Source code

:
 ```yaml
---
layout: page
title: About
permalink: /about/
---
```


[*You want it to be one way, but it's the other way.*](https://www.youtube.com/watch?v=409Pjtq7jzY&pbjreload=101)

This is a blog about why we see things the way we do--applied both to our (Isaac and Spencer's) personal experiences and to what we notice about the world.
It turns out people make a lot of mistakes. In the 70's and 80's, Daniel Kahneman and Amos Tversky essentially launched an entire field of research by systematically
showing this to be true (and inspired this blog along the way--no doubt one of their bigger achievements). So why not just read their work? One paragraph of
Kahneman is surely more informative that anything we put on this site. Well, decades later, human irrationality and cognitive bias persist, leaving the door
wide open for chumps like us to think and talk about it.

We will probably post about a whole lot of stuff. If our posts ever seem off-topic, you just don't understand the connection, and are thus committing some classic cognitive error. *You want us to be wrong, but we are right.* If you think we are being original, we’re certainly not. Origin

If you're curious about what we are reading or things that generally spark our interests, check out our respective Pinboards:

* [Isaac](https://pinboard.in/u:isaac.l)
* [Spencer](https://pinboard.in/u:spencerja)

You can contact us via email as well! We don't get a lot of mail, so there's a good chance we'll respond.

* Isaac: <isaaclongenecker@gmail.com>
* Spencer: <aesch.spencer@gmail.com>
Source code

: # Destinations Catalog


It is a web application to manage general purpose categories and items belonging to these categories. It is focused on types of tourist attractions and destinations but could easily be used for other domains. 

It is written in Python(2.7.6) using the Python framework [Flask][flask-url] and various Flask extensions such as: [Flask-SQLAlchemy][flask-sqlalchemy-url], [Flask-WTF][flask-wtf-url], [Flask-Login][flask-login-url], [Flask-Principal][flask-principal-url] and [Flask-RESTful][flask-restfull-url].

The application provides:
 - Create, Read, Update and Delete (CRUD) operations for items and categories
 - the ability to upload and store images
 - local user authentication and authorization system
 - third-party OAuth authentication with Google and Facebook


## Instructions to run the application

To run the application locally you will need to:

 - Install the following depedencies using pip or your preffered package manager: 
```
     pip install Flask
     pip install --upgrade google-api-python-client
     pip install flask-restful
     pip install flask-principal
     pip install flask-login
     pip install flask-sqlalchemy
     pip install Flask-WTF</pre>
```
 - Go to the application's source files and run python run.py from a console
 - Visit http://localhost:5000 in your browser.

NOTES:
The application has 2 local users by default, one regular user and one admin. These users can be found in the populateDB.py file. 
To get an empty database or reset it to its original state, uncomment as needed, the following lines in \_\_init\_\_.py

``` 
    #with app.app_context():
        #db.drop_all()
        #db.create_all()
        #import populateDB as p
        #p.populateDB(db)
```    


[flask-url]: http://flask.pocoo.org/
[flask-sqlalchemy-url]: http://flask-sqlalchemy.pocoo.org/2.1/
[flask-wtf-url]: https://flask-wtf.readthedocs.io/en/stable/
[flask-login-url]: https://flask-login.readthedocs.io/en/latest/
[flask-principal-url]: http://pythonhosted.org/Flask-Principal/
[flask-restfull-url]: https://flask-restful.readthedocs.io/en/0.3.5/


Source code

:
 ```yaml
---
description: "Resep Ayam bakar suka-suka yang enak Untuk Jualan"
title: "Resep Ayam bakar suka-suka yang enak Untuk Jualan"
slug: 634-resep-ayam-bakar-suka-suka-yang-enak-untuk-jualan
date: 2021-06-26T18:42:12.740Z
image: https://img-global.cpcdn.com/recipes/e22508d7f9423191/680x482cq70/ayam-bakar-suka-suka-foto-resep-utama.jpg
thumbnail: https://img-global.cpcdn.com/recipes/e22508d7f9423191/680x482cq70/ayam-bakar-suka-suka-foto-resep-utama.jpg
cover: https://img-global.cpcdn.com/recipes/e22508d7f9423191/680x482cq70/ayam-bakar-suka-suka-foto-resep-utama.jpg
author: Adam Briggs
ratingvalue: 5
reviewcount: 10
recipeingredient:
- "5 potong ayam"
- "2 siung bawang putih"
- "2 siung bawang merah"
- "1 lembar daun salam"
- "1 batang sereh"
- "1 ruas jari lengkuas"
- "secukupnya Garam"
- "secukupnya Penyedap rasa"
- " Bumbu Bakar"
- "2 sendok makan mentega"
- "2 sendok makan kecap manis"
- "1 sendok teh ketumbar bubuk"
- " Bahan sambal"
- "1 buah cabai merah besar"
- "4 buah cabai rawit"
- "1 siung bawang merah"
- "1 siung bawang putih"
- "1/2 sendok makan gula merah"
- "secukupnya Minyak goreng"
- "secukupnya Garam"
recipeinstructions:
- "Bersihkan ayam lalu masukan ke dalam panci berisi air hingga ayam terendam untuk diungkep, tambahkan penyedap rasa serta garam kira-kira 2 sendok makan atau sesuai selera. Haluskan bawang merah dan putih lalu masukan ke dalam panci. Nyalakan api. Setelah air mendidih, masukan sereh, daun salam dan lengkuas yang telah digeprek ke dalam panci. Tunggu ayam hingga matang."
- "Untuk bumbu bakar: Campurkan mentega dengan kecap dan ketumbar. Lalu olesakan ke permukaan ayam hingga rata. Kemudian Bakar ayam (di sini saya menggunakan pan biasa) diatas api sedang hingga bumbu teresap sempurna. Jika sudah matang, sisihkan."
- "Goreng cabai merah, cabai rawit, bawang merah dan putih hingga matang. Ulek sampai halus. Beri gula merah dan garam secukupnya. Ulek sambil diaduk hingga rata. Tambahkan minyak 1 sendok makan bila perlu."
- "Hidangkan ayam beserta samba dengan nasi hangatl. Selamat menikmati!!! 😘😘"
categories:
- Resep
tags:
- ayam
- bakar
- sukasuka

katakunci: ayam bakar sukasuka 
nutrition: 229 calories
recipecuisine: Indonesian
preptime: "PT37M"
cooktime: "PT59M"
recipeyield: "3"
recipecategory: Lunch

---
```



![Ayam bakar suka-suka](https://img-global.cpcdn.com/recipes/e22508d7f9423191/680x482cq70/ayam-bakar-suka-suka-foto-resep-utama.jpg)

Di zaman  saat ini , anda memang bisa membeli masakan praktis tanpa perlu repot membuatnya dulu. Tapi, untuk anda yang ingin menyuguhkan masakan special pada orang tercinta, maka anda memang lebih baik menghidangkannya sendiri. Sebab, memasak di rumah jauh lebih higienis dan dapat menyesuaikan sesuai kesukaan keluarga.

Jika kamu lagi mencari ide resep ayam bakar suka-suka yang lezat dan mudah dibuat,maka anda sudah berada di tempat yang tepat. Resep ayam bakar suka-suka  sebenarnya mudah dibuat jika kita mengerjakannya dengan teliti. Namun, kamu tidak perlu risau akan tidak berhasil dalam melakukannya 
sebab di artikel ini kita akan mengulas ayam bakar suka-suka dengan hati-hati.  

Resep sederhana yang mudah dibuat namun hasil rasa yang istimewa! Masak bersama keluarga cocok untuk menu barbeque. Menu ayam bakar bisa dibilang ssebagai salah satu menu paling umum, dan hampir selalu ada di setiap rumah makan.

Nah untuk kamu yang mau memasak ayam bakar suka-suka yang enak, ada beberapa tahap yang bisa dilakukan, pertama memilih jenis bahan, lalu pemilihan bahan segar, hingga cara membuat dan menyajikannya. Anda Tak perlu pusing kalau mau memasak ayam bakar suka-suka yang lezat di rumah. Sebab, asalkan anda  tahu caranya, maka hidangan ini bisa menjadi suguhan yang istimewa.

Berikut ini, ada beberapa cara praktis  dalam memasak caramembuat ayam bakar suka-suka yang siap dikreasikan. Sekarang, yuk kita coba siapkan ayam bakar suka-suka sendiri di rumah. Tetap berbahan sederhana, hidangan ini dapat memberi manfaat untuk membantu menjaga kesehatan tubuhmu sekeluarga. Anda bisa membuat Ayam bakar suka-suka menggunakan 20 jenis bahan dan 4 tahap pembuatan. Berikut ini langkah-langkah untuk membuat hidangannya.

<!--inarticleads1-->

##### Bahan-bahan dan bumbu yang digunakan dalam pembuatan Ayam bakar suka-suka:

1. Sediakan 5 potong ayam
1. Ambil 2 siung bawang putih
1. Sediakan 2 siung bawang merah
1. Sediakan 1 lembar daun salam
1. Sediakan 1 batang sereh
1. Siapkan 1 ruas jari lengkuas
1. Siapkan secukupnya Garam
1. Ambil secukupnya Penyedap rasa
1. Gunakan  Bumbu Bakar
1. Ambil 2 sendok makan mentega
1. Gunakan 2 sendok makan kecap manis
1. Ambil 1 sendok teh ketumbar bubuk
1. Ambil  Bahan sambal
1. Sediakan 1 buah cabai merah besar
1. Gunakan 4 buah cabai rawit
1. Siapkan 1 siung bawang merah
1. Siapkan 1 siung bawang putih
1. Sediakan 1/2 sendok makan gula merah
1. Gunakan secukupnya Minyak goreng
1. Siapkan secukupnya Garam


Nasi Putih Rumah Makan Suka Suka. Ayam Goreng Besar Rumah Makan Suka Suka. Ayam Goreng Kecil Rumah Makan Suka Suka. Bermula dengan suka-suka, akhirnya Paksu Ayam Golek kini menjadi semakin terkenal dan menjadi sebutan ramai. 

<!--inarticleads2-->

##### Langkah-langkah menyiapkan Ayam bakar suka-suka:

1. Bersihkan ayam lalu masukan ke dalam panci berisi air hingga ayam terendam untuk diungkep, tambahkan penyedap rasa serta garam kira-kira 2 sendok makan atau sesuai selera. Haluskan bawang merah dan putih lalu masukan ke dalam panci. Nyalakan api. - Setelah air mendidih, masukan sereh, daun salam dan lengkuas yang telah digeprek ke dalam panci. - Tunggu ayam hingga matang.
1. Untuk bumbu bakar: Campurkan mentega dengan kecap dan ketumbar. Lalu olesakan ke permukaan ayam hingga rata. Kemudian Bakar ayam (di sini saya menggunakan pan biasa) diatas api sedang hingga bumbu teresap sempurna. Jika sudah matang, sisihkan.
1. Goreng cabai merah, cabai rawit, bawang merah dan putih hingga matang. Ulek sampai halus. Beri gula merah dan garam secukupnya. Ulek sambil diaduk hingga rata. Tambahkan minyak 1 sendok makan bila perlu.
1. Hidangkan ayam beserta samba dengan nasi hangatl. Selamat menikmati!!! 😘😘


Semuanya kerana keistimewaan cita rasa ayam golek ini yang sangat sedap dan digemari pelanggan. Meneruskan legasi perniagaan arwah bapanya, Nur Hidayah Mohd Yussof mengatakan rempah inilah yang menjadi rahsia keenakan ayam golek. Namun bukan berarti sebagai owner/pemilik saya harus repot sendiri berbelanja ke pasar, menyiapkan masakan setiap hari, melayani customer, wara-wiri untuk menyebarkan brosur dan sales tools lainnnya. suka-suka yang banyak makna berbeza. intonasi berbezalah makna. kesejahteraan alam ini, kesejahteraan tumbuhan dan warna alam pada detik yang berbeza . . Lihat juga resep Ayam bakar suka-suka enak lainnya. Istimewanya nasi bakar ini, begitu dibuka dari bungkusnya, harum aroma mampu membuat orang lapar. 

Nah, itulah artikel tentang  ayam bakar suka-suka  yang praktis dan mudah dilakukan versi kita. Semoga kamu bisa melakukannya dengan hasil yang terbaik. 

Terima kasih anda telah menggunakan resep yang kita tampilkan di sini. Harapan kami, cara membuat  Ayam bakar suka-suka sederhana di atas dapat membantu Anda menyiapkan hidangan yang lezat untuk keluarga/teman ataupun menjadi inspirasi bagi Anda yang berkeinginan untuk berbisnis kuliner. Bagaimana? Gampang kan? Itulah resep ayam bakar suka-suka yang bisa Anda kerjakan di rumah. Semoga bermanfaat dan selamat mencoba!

## To do
Return only the lines between the one holding "1. Sediakan 2 siung bawang merah" and the one holding "1. Sediakan 1/2 sendok makan gula merah", inclusive, exactly as they appear above.

## Output
1. Sediakan 2 siung bawang merah
1. Sediakan 1 lembar daun salam
1. Sediakan 1 batang sereh
1. Siapkan 1 ruas jari lengkuas
1. Siapkan secukupnya Garam
1. Ambil secukupnya Penyedap rasa
1. Gunakan  Bumbu Bakar
1. Ambil 2 sendok makan mentega
1. Gunakan 2 sendok makan kecap manis
1. Ambil 1 sendok teh ketumbar bubuk
1. Ambil  Bahan sambal
1. Sediakan 1 buah cabai merah besar
1. Gunakan 4 buah cabai rawit
1. Siapkan 1 siung bawang merah
1. Siapkan 1 siung bawang putih
1. Sediakan 1/2 sendok makan gula merah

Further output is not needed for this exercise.